Chebyshev Methods for Ultra-efficient Risk Calculations

TL;DR

This paper introduces Chebyshev interpolation techniques to significantly reduce the computational cost of risk calculations in finance, achieving high accuracy and efficiency across various complex valuation tasks.

Contribution

It extends Chebyshev interpolation methods to high-dimensional problems and demonstrates their practical application in industry-relevant risk computations.

Findings

Orders of magnitude reduction in computational effort

High accuracy maintained across multiple risk calculation examples

Applicable to various complex financial valuation problems

Abstract

Financial institutions now face the important challenge of having to do multiple portfolio revaluations for their risk computation. The list is almost endless: from XVAs to FRTB, stress testing programs, etc. These computations require from several hundred up to a few million revaluations. The cost of implementing these calculations via a "brute-force" full revaluation is enormous. There is now a strong demand in the industry for algorithmic solutions to the challenge. In this paper we show a solution based on Chebyshev interpolation techniques. It is based on the demonstrated fact that those interpolants show exponential convergence for the vast majority of pricing functions that an institution has. In this paper we elaborate on the theory behind it and extend those techniques to any dimensionality.

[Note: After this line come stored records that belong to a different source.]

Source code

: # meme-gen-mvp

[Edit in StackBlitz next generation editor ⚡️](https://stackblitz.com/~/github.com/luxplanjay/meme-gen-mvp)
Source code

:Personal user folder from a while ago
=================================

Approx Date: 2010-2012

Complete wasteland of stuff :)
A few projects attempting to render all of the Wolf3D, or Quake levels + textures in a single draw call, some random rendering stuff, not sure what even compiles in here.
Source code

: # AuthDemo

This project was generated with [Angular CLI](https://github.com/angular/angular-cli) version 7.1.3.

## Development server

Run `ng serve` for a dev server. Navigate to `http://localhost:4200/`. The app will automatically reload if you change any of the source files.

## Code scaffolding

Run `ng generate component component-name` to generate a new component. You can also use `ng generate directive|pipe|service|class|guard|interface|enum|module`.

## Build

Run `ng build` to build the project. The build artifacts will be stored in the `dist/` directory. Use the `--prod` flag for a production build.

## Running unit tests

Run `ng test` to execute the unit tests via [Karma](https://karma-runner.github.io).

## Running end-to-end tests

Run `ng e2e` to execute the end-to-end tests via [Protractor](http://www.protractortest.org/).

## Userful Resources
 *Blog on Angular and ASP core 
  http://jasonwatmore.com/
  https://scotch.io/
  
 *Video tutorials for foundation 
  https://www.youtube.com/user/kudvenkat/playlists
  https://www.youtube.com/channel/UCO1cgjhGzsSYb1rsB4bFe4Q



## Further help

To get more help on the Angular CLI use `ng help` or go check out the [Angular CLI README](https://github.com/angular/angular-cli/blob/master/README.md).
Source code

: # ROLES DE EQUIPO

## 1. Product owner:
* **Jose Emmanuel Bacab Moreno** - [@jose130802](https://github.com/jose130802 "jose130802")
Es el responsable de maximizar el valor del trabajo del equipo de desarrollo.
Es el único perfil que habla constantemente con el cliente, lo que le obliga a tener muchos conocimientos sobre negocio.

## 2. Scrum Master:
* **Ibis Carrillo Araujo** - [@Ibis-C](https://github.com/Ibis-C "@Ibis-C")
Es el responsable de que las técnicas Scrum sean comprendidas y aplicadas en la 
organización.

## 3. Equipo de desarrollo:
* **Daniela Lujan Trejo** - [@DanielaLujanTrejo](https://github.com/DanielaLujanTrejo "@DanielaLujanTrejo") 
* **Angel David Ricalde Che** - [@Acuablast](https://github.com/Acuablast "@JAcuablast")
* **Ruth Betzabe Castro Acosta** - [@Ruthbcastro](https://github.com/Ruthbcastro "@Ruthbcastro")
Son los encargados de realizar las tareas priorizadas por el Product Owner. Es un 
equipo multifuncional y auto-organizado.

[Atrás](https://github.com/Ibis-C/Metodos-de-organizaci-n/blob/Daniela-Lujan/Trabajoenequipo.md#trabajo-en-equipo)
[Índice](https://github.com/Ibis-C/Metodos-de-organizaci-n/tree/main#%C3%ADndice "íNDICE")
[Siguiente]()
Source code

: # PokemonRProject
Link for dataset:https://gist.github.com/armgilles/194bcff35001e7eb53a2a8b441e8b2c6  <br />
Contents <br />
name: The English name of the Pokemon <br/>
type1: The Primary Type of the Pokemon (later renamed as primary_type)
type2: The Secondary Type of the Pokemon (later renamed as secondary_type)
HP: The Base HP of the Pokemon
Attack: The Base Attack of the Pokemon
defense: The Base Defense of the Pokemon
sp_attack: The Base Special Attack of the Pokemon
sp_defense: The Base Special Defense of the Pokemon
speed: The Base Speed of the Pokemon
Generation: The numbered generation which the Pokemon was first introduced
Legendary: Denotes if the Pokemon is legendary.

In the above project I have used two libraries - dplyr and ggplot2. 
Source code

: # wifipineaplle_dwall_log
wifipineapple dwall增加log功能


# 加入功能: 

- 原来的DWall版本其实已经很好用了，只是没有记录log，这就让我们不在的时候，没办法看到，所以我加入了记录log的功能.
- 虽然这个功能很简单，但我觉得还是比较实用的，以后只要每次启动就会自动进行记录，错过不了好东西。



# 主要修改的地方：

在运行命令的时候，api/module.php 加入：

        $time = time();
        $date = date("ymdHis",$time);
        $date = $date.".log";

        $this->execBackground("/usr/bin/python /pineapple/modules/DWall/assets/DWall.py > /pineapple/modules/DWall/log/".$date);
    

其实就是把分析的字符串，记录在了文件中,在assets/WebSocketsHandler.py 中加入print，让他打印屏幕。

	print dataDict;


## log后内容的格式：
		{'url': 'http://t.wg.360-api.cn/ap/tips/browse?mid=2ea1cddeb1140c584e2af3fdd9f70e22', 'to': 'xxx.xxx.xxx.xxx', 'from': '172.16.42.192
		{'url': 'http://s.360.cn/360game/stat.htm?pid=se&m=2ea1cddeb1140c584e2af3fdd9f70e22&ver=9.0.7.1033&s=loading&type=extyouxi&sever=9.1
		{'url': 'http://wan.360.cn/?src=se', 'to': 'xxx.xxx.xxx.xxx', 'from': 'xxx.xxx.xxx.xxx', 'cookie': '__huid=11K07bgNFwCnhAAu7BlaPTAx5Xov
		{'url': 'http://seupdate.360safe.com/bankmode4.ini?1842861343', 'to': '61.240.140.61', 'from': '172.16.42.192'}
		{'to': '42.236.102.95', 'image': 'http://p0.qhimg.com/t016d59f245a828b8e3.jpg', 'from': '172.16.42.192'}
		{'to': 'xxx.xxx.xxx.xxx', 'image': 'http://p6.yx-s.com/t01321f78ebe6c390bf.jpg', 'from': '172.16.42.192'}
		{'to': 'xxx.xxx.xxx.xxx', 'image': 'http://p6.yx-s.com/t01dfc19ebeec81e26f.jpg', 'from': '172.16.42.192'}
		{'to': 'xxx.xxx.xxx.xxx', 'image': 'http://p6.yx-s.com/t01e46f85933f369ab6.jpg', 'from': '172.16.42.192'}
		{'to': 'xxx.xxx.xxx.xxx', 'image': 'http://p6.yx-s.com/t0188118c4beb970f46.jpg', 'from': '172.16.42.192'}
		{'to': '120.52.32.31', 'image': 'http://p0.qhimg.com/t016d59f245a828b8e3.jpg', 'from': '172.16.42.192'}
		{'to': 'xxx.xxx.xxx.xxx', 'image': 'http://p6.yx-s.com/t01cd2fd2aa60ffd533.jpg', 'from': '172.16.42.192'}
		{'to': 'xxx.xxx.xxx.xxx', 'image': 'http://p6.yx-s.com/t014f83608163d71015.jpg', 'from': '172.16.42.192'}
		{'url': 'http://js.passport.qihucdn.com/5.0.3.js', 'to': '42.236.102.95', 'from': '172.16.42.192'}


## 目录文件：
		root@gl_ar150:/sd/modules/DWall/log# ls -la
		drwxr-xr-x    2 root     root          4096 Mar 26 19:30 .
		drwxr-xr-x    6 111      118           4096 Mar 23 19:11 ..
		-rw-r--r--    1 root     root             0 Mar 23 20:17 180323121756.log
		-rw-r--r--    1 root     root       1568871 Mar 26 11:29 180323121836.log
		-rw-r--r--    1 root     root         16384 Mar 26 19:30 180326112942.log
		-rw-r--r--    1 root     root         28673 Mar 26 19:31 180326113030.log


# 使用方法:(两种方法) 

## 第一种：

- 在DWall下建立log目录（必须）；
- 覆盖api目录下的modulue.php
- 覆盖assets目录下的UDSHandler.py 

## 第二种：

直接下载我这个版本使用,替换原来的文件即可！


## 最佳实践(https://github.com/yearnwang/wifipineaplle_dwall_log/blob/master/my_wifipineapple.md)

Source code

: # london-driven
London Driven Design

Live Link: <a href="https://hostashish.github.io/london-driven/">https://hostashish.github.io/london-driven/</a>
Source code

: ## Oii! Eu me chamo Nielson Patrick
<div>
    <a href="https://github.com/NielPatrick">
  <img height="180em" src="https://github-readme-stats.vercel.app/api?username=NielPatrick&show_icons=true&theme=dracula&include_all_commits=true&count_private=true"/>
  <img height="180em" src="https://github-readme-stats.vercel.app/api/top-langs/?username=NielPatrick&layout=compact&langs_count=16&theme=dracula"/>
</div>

We then approach the problem from a practical standpoint, illustrating how it can be applied to many of the challenges the industry is currently facing. We show that the computational effort of many current risk calculations can be decreased orders of magnitude with the proposed techniques, without compromising accuracy. Illustrative examples include XVAs and IMM on exotics, XVA sensitivities, Initial Margin Simulations, IMA-FRTB and AAD.